This post is the first in a new weekly series I’m planning: every Sunday I’ll post an audio or video recording of a song that doesn’t show up on any Sweet Soubrette album, because it’s either too new or too quirky, with a little bit about where it came from.
A lot of these songs come from my involvement in the Bushwick Book Club, a loose collective of local songwriters who write songs based on monthly book assignments by the club’s fearless leader, Susan Hwang. Susan’s reading list over the past two years has been incredibly eclectic, including everything from children’s books to reference texts to pulp to classics, and each book requires a different approach, so it’s an exercise that never gets stale. Writing songs for the book club has helped me learn to trust my instincts as a songwriter, figure out different ways to write, and work to a deadline (the songs are performed at our monthly events, so there’s no wiggle room).
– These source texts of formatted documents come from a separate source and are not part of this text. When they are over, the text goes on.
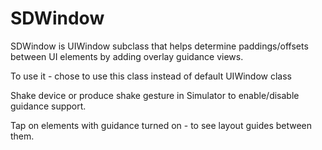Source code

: # SDWindow

SDWindow is UIWindow subclass that helps determine paddings/offsets between UI elements by adding overlay guidance views.

To use it - chose to use this class instead of default UIWindow class 

Shake device or produce shake gesture in Simulator to enable/disable guidance support.

Tap on elements with guidance turned on - to see layout guides between them.
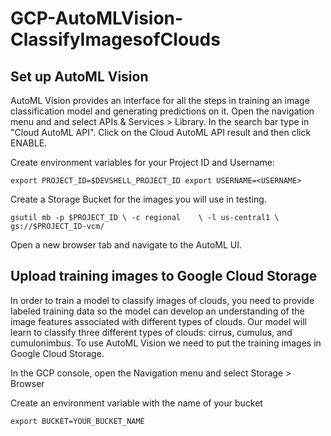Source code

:# GCP-AutoMLVision-ClassifyImagesofClouds


## Set up AutoML Vision

AutoML Vision provides an interface for all the steps in training an image classification model and generating predictions on it. Open the navigation menu and and select APIs & Services > Library. In the search bar type in "Cloud AutoML API". Click on the Cloud AutoML API result and then click ENABLE.

Create environment variables for your Project ID and Username:

` export PROJECT_ID=$DEVSHELL_PROJECT_ID
export USERNAME=<USERNAME> `
  
  
Create a Storage Bucket for the images you will use in testing.

` gsutil mb -p $PROJECT_ID \
    -c regional    \
    -l us-central1 \
    gs://$PROJECT_ID-vcm/  `
    
    
Open a new browser tab and navigate to the AutoML UI.

## Upload training images to Google Cloud Storage

In order to train a model to classify images of clouds, you need to provide labeled training data so the model can develop an understanding of the image features associated with different types of clouds. Our model will learn to classify three different types of clouds: cirrus, cumulus, and cumulonimbus. To use AutoML Vision we need to put the training images in Google Cloud Storage.

In the GCP console, open the Navigation menu and select Storage > Browser

Create an environment variable with the name of your bucket

` export BUCKET=YOUR_BUCKET_NAME `




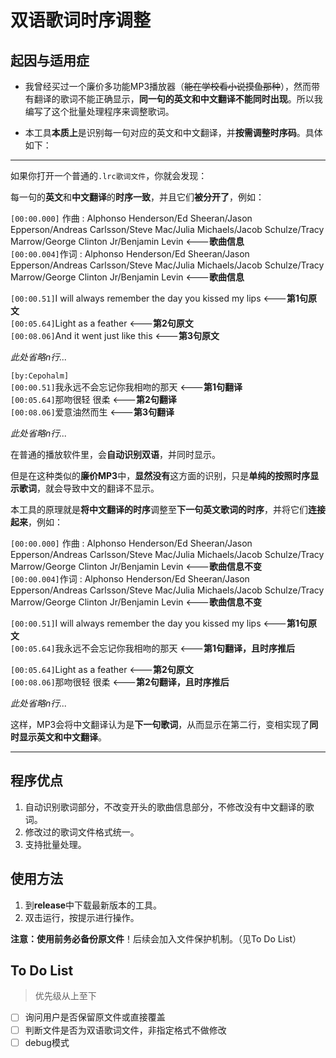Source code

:# 双语歌词时序调整

## 起因与适用症
- 我曾经买过一个廉价多功能MP3播放器（~~能在学校看小说摸鱼那种~~），然而带有翻译的歌词不能正确显示，**同一句的英文和中文翻译不能同时出现**。所以我编写了这个批量处理程序来调整歌词。  

- 本工具**本质上**是识别每一句对应的英文和中文翻译，并**按需调整时序码**。具体如下：  

----

如果你打开一个普通的`.lrc歌词文件`，你就会发现：

每一句的**英文**和**中文翻译**的**时序一致**，并且它们**被分开了**，例如：

`[00:00.000]` 作曲 : Alphonso Henderson/Ed Sheeran/Jason Epperson/Andreas Carlsson/Steve Mac/Julia Michaels/Jacob Schulze/Tracy Marrow/George Clinton Jr/Benjamin Levin  <---**歌曲信息**  
`[00:00.004]`作词 : Alphonso Henderson/Ed Sheeran/Jason Epperson/Andreas Carlsson/Steve Mac/Julia Michaels/Jacob Schulze/Tracy Marrow/George Clinton Jr/Benjamin Levin  <---**歌曲信息**  

`[00:00.51]`I will always remember the day you kissed my lips    <---**第1句原文**  
`[00:05.64]`Light as a feather    <---**第2句原文**  
`[00:08.06]`And it went just like this    <---**第3句原文**  

*此处省略n行...*

`[by:Cepohalm]`  
`[00:00.51]`我永远不会忘记你我相吻的那天    <---**第1句翻译**  
`[00:05.64]`那吻很轻 很柔    <---**第2句翻译**  
`[00:08.06]`爱意油然而生    <---**第3句翻译**  

*此处省略n行...*

在普通的播放软件里，会**自动识别双语**，并同时显示。  

但是在这种类似的**廉价MP3**中，**显然没有**这方面的识别，只是**单纯的按照时序显示歌词**，就会导致中文的翻译不显示。    

本工具的原理就是**将中文翻译的时序**调整至**下一句英文歌词的时序**，并将它们**连接起来**，例如：  

`[00:00.000]` 作曲 : Alphonso Henderson/Ed Sheeran/Jason Epperson/Andreas Carlsson/Steve Mac/Julia Michaels/Jacob Schulze/Tracy Marrow/George Clinton Jr/Benjamin Levin  <---**歌曲信息不变**  
`[00:00.004]`作词 : Alphonso Henderson/Ed Sheeran/Jason Epperson/Andreas Carlsson/Steve Mac/Julia Michaels/Jacob Schulze/Tracy Marrow/George Clinton Jr/Benjamin Levin  <---**歌曲信息不变**  

`[00:00.51]`I will always remember the day you kissed my lips   <---**第1句原文**  
`[00:05.64]`我永远不会忘记你我相吻的那天    <---**第1句翻译，且时序推后**  

`[00:05.64]`Light as a feather    <---**第2句原文**  
`[00:08.06]`那吻很轻 很柔    <---**第2句翻译，且时序推后**  

*此处省略n行...*

这样，MP3会将中文翻译认为是**下一句歌词**，从而显示在第二行，变相实现了**同时显示英文和中文翻译**。 

----


## 程序优点

1. 自动识别歌词部分，不改变开头的歌曲信息部分，不修改没有中文翻译的歌词。
2. 修改过的歌词文件格式统一。
3. 支持批量处理。


## 使用方法

1. 到**release**中下载最新版本的工具。
2. 双击运行，按提示进行操作。

**注意：**使用前务必**备份原文件**！后续会加入文件保护机制。（见To Do List）



## To Do List
> 优先级从上至下


- [ ] 询问用户是否保留原文件或直接覆盖
- [ ] 判断文件是否为双语歌词文件，非指定格式不做修改
- [ ] debug模式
I love the challenge of having to figure out each time what I’m focusing on in the book, and what that means I’m trying to do with the song, and then trying to make that happen. It’s like having to design a puzzle and then solve it. I also love being surprised every time by the infinite variety that a single text can produce when filtered through the minds of a dozen different songwriters.
This past February the book was Madame Bovary, which as an ostensibly literary person I’d been half-heartedly meaning to read for a number of years. I confess I didn’t especially enjoy reading it (and might have left it unfinished, intellectually lazy as that is, if not for the song assignment). Flaubert is so cynical about all of his characters.The characters who populate the book are small, petty people, and even Emma, the heroine, is so unsympathetic—her contempt for her dull, complacent husband, her intelligence polluted by sentimental tastes and superficial desires, her dreams shaped by trashy novels. She gets involved in an affair, and then another, and creates an elaborate structure of lies to cover it all up, and then she gets in trouble with money, mortgaging everything to creditors in order to pay for the affairs--fake piano lessons, hotel rooms, gifts for her lover. It’s inevitable that it all come crashing down on her head.
But after it did, and the book was finished, I found myself feeling tender toward Emma in spite of myself. She brought it all on herself, it’s true. But what were her alternatives? Not only could she not change anything about her life, she wasn’t even in a position to know what another (more intellectual, more independent) life might have looked like. It can be fatal to be born in the wrong place at the wrong time, to have vague desires it isn’t possible to meet in your situation and not be able to change your circumstances. The whole tragedy might have been avoidable if Emma Bovary had just been able to move to the city. So my song ended up being sympathetic to her plight after all. Poor Emma.
(Note: the creaking noise you can hear in a few places in the recording is the sound my rickety desk chair makes when I shift my weight. I decided I kind of liked it.)
2 comments:
This is dreamy. Your creaky desk chair deserves an instrumental credit in the liner notes.